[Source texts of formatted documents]
--*--

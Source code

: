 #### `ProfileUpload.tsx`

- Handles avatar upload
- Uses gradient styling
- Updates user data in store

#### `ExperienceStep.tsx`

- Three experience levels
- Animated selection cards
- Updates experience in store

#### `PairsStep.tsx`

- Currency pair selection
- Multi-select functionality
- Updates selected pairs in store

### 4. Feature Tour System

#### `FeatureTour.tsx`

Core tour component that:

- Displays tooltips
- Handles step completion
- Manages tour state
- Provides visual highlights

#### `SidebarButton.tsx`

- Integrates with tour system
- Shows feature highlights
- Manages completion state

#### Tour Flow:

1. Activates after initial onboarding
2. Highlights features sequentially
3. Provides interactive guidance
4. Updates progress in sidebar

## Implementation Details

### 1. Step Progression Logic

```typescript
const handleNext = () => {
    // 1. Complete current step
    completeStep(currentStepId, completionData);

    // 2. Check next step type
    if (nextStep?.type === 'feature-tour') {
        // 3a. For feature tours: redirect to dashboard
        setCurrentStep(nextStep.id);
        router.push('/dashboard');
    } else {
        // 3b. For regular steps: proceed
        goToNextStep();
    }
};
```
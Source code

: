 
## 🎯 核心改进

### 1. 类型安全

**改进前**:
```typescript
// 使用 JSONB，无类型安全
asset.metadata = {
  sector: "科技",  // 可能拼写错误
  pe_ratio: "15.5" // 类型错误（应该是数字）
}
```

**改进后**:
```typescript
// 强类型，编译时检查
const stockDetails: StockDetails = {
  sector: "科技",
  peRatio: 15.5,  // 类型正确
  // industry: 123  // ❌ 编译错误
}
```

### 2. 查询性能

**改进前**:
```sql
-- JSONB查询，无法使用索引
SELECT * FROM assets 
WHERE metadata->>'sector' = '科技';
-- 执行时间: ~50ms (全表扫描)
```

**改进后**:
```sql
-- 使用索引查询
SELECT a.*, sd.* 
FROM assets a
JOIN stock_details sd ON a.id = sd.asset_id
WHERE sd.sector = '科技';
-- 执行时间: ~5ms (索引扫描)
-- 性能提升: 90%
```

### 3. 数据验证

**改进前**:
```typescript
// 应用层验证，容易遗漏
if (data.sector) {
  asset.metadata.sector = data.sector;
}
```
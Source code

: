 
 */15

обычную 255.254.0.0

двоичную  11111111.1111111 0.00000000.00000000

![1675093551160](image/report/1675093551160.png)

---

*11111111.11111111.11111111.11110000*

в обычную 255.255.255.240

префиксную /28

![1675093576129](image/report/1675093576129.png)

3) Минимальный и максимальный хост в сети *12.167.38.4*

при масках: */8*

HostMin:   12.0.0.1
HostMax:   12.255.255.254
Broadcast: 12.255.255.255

--*--

__TRY IT__
Count every line of the data above where "metadata" appears, and give the total only.

__TASK OUTPUT__
3